LCID is an abbreviation for language code identifier, "a 32-bit number that identifies the user interface human language dialect or variation that is supported by an application or a client computer" [3].
Is the 67116544 bytes number referring to the length of the PROJCTLCID record?

[1] https://msdn.microsoft.com/en-us/library/office/cc313094(v=office.12).aspx
[2] https://msdn.microsoft.com/en-us/library/dd952163(v=office.12).aspx
[3] https://msdn.microsoft.com/en-us/library/dd908523(v=office.12).aspx#gt_c7f99c66-592f-4053-b62a-878c189653b6

I did not commit the doc file though. Would you be able to extract the vbaProject.bin out of this malicious document? I'd feel more comfortable committing a file that can't execute itself. Probably the easiest way to get this file is to use Word to save-as to docm, then rename the docm with a .zip extension, and then pull out the file named vbaProject.bin.

FYI, I think the infected file can only harm Windows computers, as the document contains 3 macros that call powershell.exe on document open. Nonetheless, please exercise caution.

It may also be helpful to see what POI can read from the document using org.apache.poi.poifs.dev.POIFSDump.main. Keep in mind that the extracted files will contain ascii and non-ascii characters, as the extracted files are likely run-length encoded.
Comment 2 brooke 2016-07-11 18:49:33 UTC
I believe I was able to successfully extract the vbaProject.bin, using the suggested procedure.

I also ran POIFSDump.main on the problem doc file.
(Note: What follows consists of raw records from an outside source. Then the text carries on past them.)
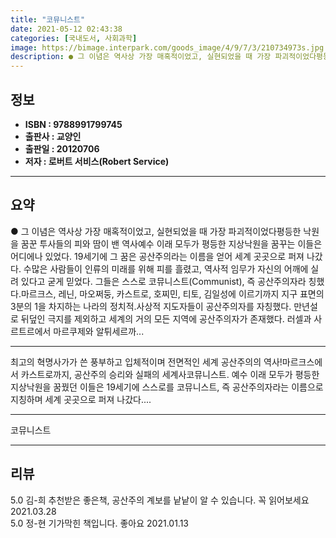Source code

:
 ```yaml
---
title: "코뮤니스트"
date: 2021-05-12 02:43:38
categories: [국내도서, 사회과학]
image: https://bimage.interpark.com/goods_image/4/9/7/3/210734973s.jpg
description: ● 그 이념은 역사상 가장 매혹적이었고, 실현되었을 때 가장 파괴적이었다평등한 낙원을 꿈꾼 투사들의 피와 땀이 밴 역사예수 이래 모두가 평등한 지상낙원을 꿈꾸는 이들은 어디에나 있었다. 19세기에 그 꿈은 공산주의라는 이름을 얻어 세계 곳곳으로 퍼져 나갔다. 수많은 사람들이 인류의 미
---
```


## **정보**

- **ISBN : 9788991799745**
- **출판사 : 교양인**
- **출판일 : 20120706**
- **저자 : 로버트 서비스(Robert Service)**

------



## **요약**

●  그 이념은 역사상 가장 매혹적이었고, 실현되었을 때 가장 파괴적이었다평등한 낙원을 꿈꾼 투사들의 피와 땀이 밴 역사예수 이래 모두가 평등한 지상낙원을 꿈꾸는 이들은 어디에나 있었다. 19세기에 그 꿈은 공산주의라는 이름을 얻어 세계 곳곳으로 퍼져 나갔다. 수많은 사람들이 인류의 미래를 위해 피를 흘렸고, 역사적 임무가 자신의 어깨에 실려 있다고 굳게 믿었다. 그들은 스스로 코뮤니스트(Communist), 즉 공산주의자라 칭했다.마르크스, 레닌, 마오쩌둥, 카스트로, 호찌민, 티토, 김일성에 이르기까지 지구 표면의 3분의 1을 차지하는 나라의 정치적.사상적 지도자들이 공산주의자를 자칭했다. 만년설로 뒤덮인 극지를 제외하고 세계의 거의 모든 지역에 공산주의자가 존재했다. 러셀과 사르트르에서 마르쿠제와 알튀세르까...

------

최고의 혁명사가가 쓴 풍부하고 입체적이며 전면적인 세계 공산주의의 역사!마르크스에서 카스트로까지, 공산주의 승리와 실패의 세계사코뮤니스트. 예수 이래 모두가 평등한 지상낙원을 꿈꿨던 이들은 19세기에 스스로를 코뮤니스트, 즉 공산주의자라는 이름으로 지칭하며 세계 곳곳으로 퍼져 나갔다.... 

------


코뮤니스트 

------


## **리뷰** 

5.0 김-희 추천받은 좋은책, 공산주의 계보를 낱낱이 알 수 있습니다. 꼭 읽어보세요 2021.03.28 <br/>5.0 정-현 기가막힌 책입니다. 좋아요 2021.01.13 <br/>
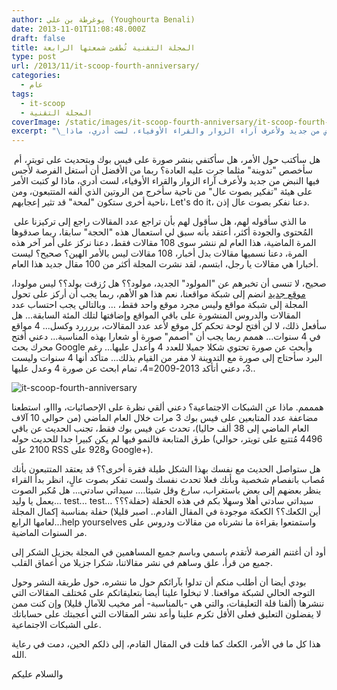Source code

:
 ```yaml
---
author: يوغرطة بن علي (Youghourta Benali)
date: 2013-11-01T11:08:48.000Z
draft: false
title: المجلة التقنية تُطفئ شمعتها الرابعة
type: post
url: /2013/11/it-scoop-fourth-anniversary/
categories:
  - عام
tags:
  - it-scoop
  - المجلة التقنية
coverImage: /static/images/it-scoop-fourth-anniversary/it-scoop-fourth-anniversary.png
excerpt: "\_هل سأكتب حول الأمر، هل سأكتفي بنشر صورة على فيس بوك وبتحديث على تويتر، أم سأخصص \"تدوينة\" مثلما جرت عليه العادة؟ ربما من الأفضل أن أستغل الفرصة لأجس فيها النبض من جديد ولأعرف آراء الزوار والقراء الأوفياء، لست أدري، ماذا"
---
```

 هل سأكتب حول الأمر، هل سأكتفي بنشر صورة على فيس بوك وبتحديث على تويتر، أم سأخصص "تدوينة" مثلما جرت عليه العادة؟ ربما من الأفضل أن أستغل الفرصة لأجس فيها النبض من جديد ولأعرف آراء الزوار والقراء الأوفياء، لست أدري، ماذا لو كتبت الأمر على هيئة "تفكير بصوت عال" من ناحية سأخرج من الروتين الذي ألفه المتتبعون، ومن ناحية أخرى ستكون "لمحة" قد تثير إعجابهم، Let's do it، دعنا نفكر بصوت عال إذن.

 ما الذي سأقوله لهم، هل سأقول لهم بأن تراجع عدد المقالات راجع إلى تركيزنا على المُحتوى والجودة أكثر، أعتقد بأنه سبق لي استعمال هذه "الحجة" سابقا، ربما صدقوها المرة الماضية، هذا العام لم ننشر سوى 108 مقالات فقط، دعنا نركز على أمر آخر هذه المرة، دعنا نسميها مقالات بدل أخبار، 108 مقالات ليس بالأمر الهين؟ صحيح؟ ليست أخبارا هي مقالات يا رجل، ابتسم، لقد نشرت المجلة أكثر من 100 مقال جديد هذا العام.

صحيح، لا تنسى أن تخبرهم عن "المولود" الجديد، مولود؟؟ هل رُزقت بولد؟؟ ليس مولودا، [موقع جديد](http://www.arabicgit.com/) انضم إلى شبكة مواقعنا، نعم هذا هو الأهم، ربما يجب أن أركز على تحول المجلة إلى شبكة مواقع وليس مجرد موقع واحد فقط، … وبالتالي يجب احتساب عدد المقالات والدروس المنشورة على باقي المواقع وإضافتها لتلك المئة السابقة... هل سأفعل ذلك، لا لن أفتح لوحة تحكم كل موقع لأعد عدد المقالات، بررررد وكسل... 4 مواقع في 4 سنوات... هممم ربما يجب أن "أصمم" صورة أو شعارا بهذه المناسبة... دعني أفتح محرك بحث Google وأبحث عن صورة تحتوي شكلا جميلا للعدد 4 وأعدل عليها... رغم البرد سأحتاج إلى صورة مع التدوينة لا مفر من القيام بذلك... متأكد أنها 4 سنوات وليست 3، دعني أتأكد 2013-2009=4، تمام ابحث عن صورة 4 وعدل عليها..

![it-scoop-fourth-anniversary](/static/images/it-scoop-fourth-anniversary/it-scoop-fourth-anniversary.png)

همممم. ماذا عن الشبكات الاجتماعية؟ دعني ألقي نظرة على الإحصائيات، واااو، استطعنا مضاعفة عدد المتابعين على فيس بوك 3 مرات خلال العام الماضي (من حوالي 10 آلاف العام الماضي إلى 38 ألف حاليا)، تحدث عن فيس بوك فقط، تجنب الحديث عن باقي طرق المتابعة فالنمو فيها لم يكن كبيرا جدا للحديث حوله (4496 مُتتبع على تويتر، حوالي 2100 على RSS و928 على Google+).

هل ستواصل الحديث مع نفسك بهذا الشكل طيلة فقرة أخرى؟؟ قد يعتقد المتتبعون بأنك مُصاب بانفصام شخصية وبأنك فعلا تحدث نفسك ولست تفكر بصوت عالٍ، انظر بدأ القراء ينظر بعضهم إلى بعض باستغراب، سارع وقل شيئا.... سيداتي سادتي... هل مُكبر الصوت يعمل يا وليد... test... test... سيداتي سادتي أهلا وسهلا بكم في هذه الحفلة (حفلة؟؟؟ أين الكعك؟؟ الكعكة موجودة في المقال القادم.. اصبر قليلا) حفلة بمناسبة إكمال المجلة لعامها الرابع...help yourselves واستمتعوا بقراءة ما نشرناه من مقالات ودروس على مر السنوات الماضية.

أود أن أغتنم الفرصة لأتقدم باسمي وباسم جميع المساهمين في المجلة بجزيل الشكر إلى جميع من قرأ، علق وساهم في نشر مقالاتنا، شكرا جزيلا من أعماق القلب.

بودي أيضا أن أطلب منكم أن تدلوا بآرائكم حول ما ننشره، حول طريقة النشر وحول التوجه الحالي لشبكة مواقعنا. لا تبخلوا علينا أيضا بتعليقاتكم على مُختلف المقالات التي ننشرها (ألفنا قلة التعليقات، والتي هي -بالمناسبة- أمر مخيب للآمال قليلا) وإن كنت ممن لا يفضلون التعليق فعلى الأقل تكرم علينا وأعد نشر المقالات التي أعجبتك على حساباتك على الشبكات الاجتماعية.

هذا كل ما في الأمر، الكعك كما قلت في المقال القادم، إلى ذلكم الحين، دمت في رعاية الله.

والسلام عليكم
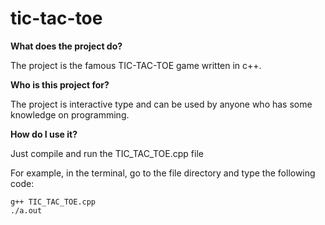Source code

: # tic-tac-toe
__What does the project do?__

The project is the famous TIC-TAC-TOE game written in c++.

__Who is this project for?__

The project is interactive type and can be used by anyone who has some knowledge on programming.

__How do I use it?__

Just compile and run the TIC_TAC_TOE.cpp file

For example, in the terminal, go to the file directory and type the following code:

```
g++ TIC_TAC_TOE.cpp
./a.out
```

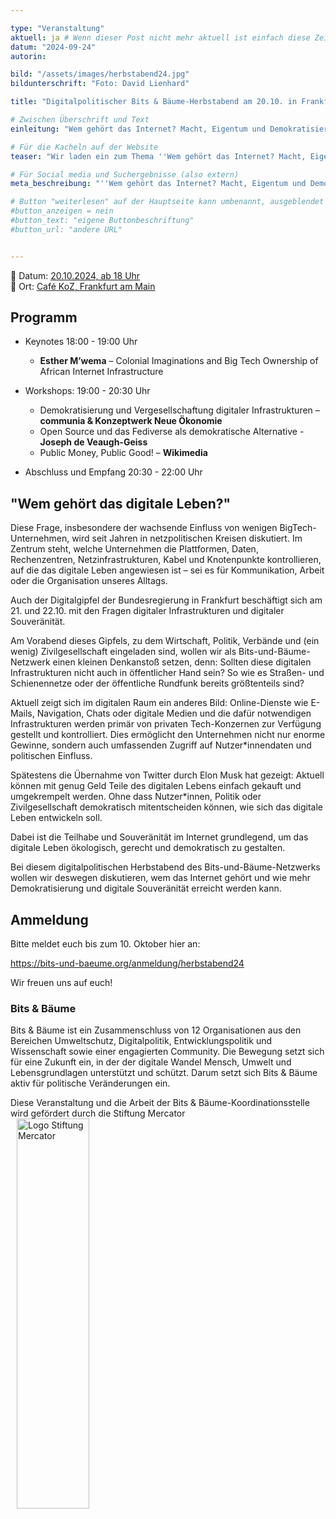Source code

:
 ```yaml
---

type: "Veranstaltung"
aktuell: ja # Wenn dieser Post nicht mehr aktuell ist einfach diese Zeile mit # am Anfang der Zeile auskommentieren
datum: "2024-09-24"
autorin:

bild: "/assets/images/herbstabend24.jpg"
bildunterschrift: "Foto: David Lienhard"

title: "Digitalpolitischer Bits & Bäume-Herbstabend am 20.10. in Frankfurt am Main"

# Zwischen Überschrift und Text
einleitung: "Wem gehört das Internet? Macht, Eigentum und Demokratisierung digitaler Infrastrukturen"

# Für die Kacheln auf der Website
teaser: "Wir laden ein zum Thema ''Wem gehört das Internet? Macht, Eigentum und Demokratisierung digitaler Infrastrukturen''"

# Für Social media und Suchergebnisse (also extern)
meta_beschreibung: "''Wem gehört das Internet? Macht, Eigentum und Demokratisierung digitaler Infrastrukturen'' 20.10. 18 Uhr in FFM"

# Button "weiterlesen" auf der Hauptseite kann umbenannt, ausgeblendet und zu anderer z.B. Externer URL zeigen
#button_anzeigen = nein 
#button_text: "eigene Buttonbeschriftung"
#button_url: "andere URL"


---
```

📅 Datum: [20.10.2024, ab 18 Uhr](/termine)<br>
📍 Ort: [Café KoZ, Frankfurt am Main](https://www.openstreetmap.org/node/1359119533)
 
## Programm

* Keynotes 18:00 - 19:00 Uhr
  * **Esther M’wema** – Colonial Imaginations and Big Tech Ownership of African Internet Infrastructure

* Workshops: 19:00 - 20:30 Uhr
  * Demokratisierung und Vergesellschaftung digitaler Infrastrukturen – **communia & Konzeptwerk Neue Ökonomie**
  * Open Source und das Fediverse als demokratische Alternative - **Joseph de Veaugh-Geiss**
  * Public Money, Public Good! – **Wikimedia**

* Abschluss und Empfang 20:30 - 22:00 Uhr

## "Wem gehört das digitale Leben?"
Diese Frage, insbesondere der wachsende Einfluss von wenigen BigTech-Unternehmen, wird seit Jahren in netzpolitischen Kreisen diskutiert. Im Zentrum steht, welche Unternehmen die Plattformen, Daten, Rechenzentren, Netzinfrastrukturen, Kabel und Knotenpunkte kontrollieren, auf die das digitale Leben angewiesen ist – sei es für Kommunikation, Arbeit oder die Organisation unseres Alltags.

Auch der Digitalgipfel der Bundesregierung in Frankfurt beschäftigt sich am 21. und 22.10. mit den Fragen digitaler Infrastrukturen und digitaler Souveränität.

Am Vorabend dieses Gipfels, zu dem Wirtschaft, Politik, Verbände und (ein wenig) Zivilgesellschaft eingeladen sind, wollen wir als Bits-und-Bäume-Netzwerk einen kleinen Denkanstoß setzen, denn: Sollten diese digitalen Infrastrukturen nicht auch in öffentlicher Hand sein? So wie es Straßen- und Schienennetze oder der öffentliche Rundfunk bereits größtenteils sind?

Aktuell zeigt sich im digitalen Raum ein anderes Bild: Online-Dienste wie E-Mails, Navigation, Chats oder digitale Medien und die dafür notwendigen Infrastrukturen werden primär von privaten Tech-Konzernen zur Verfügung gestellt und kontrolliert. Dies ermöglicht den Unternehmen nicht nur enorme Gewinne, sondern auch umfassenden Zugriff auf Nutzer*innendaten und politischen Einfluss.

Spätestens die Übernahme von Twitter durch Elon Musk hat gezeigt: Aktuell können mit genug Geld Teile des digitalen Lebens einfach gekauft und umgekrempelt werden. Ohne dass Nutzer*innen, Politik oder Zivilgesellschaft demokratisch mitentscheiden können, wie sich das digitale Leben entwickeln soll.

Dabei ist die Teilhabe und Souveränität im Internet grundlegend, um das digitale Leben ökologisch, gerecht und demokratisch zu gestalten.

Bei diesem digitalpolitischen Herbstabend des Bits-und-Bäume-Netzwerks wollen wir deswegen diskutieren, wem das Internet gehört und wie mehr Demokratisierung und digitale Souveränität erreicht werden kann.

## Ammeldung
Bitte meldet euch bis zum 10. Oktober hier an:

https://bits-und-baeume.org/anmeldung/herbstabend24

Wir freuen uns auf euch!

### Bits & Bäume
Bits & Bäume ist ein Zusammenschluss von 12 Organisationen aus den Bereichen Umweltschutz, Digitalpolitik, Entwicklungspolitik und Wissenschaft sowie einer engagierten Community. Die Bewegung setzt sich für eine Zukunft ein, in der der digitale Wandel Mensch, Umwelt und Lebensgrundlagen unterstützt und schützt. Darum setzt sich Bits & Bäume aktiv für politische Veränderungen ein. 

Diese Veranstaltung und die Arbeit der Bits & Bäume-Koordinationsstelle wird gefördert durch die Stiftung Mercator
<img src="/assets/images/Stiftung_Mercator_Blau_RGB.jpg" alt="Logo Stiftung Mercator" style="margin-left:10px;width: 48%; height: 40%;">
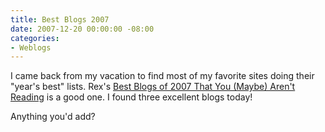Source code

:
```yaml
---
title: Best Blogs 2007
date: 2007-12-20 00:00:00 -08:00
categories:
- Weblogs
---
```


<p>I came back from my vacation to find most of my favorite sites doing their "year's best" lists. Rex's <a href="http://www.fimoculous.com/archive/post-3535.cfm">Best Blogs of 2007 That You (Maybe) Aren't Reading</a> is a good one. I found three excellent blogs today!</p>

<p>Anything you'd add?</p>
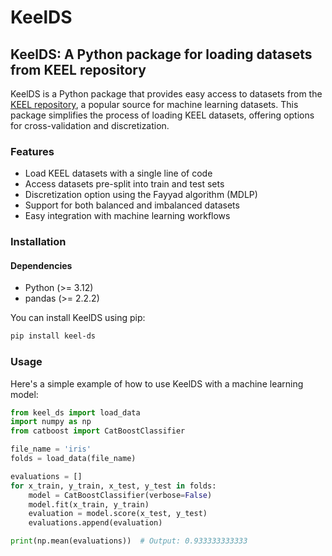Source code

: # KeelDS

## KeelDS: A Python package for loading datasets from KEEL repository

KeelDS is a Python package that provides easy access to datasets from the [KEEL repository](https://sci2s.ugr.es/keel/datasets.php), a popular source for machine learning datasets. This package simplifies the process of loading KEEL datasets, offering options for cross-validation and discretization.

### Features

- Load KEEL datasets with a single line of code
- Access datasets pre-split into train and test sets
- Discretization option using the Fayyad algorithm (MDLP)
- Support for both balanced and imbalanced datasets
- Easy integration with machine learning workflows

### Installation

#### Dependencies

- Python (>= 3.12)
- pandas (>= 2.2.2)

You can install KeelDS using pip:

```bash
pip install keel-ds
```

### Usage

Here's a simple example of how to use KeelDS with a machine learning model:

```python
from keel_ds import load_data
import numpy as np
from catboost import CatBoostClassifier

file_name = 'iris'
folds = load_data(file_name)

evaluations = []
for x_train, y_train, x_test, y_test in folds:
    model = CatBoostClassifier(verbose=False)
    model.fit(x_train, y_train)
    evaluation = model.score(x_test, y_test)
    evaluations.append(evaluation)

print(np.mean(evaluations))  # Output: 0.933333333333
```
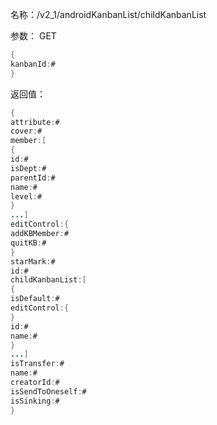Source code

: 名称：/v2_1/androidKanbanList/childKanbanList

参数：
GET
```java
{
kanbanId:#
}
```
返回值：
```java
{
attribute:#
cover:#
member:[
{
id:#
isDept:#
parentId:#
name:#
level:#
}
...]
editControl:{
addKBMember:#
quitKB:#
}
starMark:#
id:#
childKanbanList:[
{
isDefault:#
editControl:{
}
id:#
name:#
}
...]
isTransfer:#
name:#
creatorId:#
isSendToOneself:#
isSinking:#
}
```
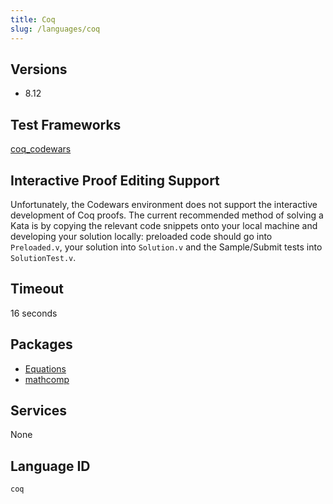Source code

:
 ```yaml
---
title: Coq
slug: /languages/coq
---
```



## Versions

- 8.12

## Test Frameworks

[coq_codewars](https://github.com/Codewars/coq_codewars)

## Interactive Proof Editing Support

Unfortunately, the Codewars environment does not support the interactive development of Coq proofs. The current recommended method of solving a Kata is by copying the relevant code snippets onto your local machine and developing your solution locally: preloaded code should go into `Preloaded.v`, your solution into `Solution.v` and the Sample/Submit tests into `SolutionTest.v`.

## Timeout

16 seconds

## Packages

- [Equations](http://mattam82.github.io/Coq-Equations/)
- [mathcomp](http://math-comp.github.io/math-comp/)

## Services

None

## Language ID

`coq`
I zipped the directory that it generated and attached it to this bug report.

Let me know if there is anything else I can do to help track this down.

Thanks!
Comment 3 brooke 2016-07-11 18:51:00 UTC
Created attachment 34030 [details]
The vbaProject.bin file found after saving as a .docm using Word
Comment 4 brooke 2016-07-11 18:51:52 UTC
Created attachment 34031 [details]
The results of running org.apache.poi.poifs.dev.POIFSDump.main on the problem document.
Comment 5 Tim Allison 2016-10-18 15:49:38 UTC
r1765468

Thank you for extracting the malicious payload!

I found a non-malicious file in govdocs1 that triggered the same exception.

Please re-open if this doesn't fix your problem.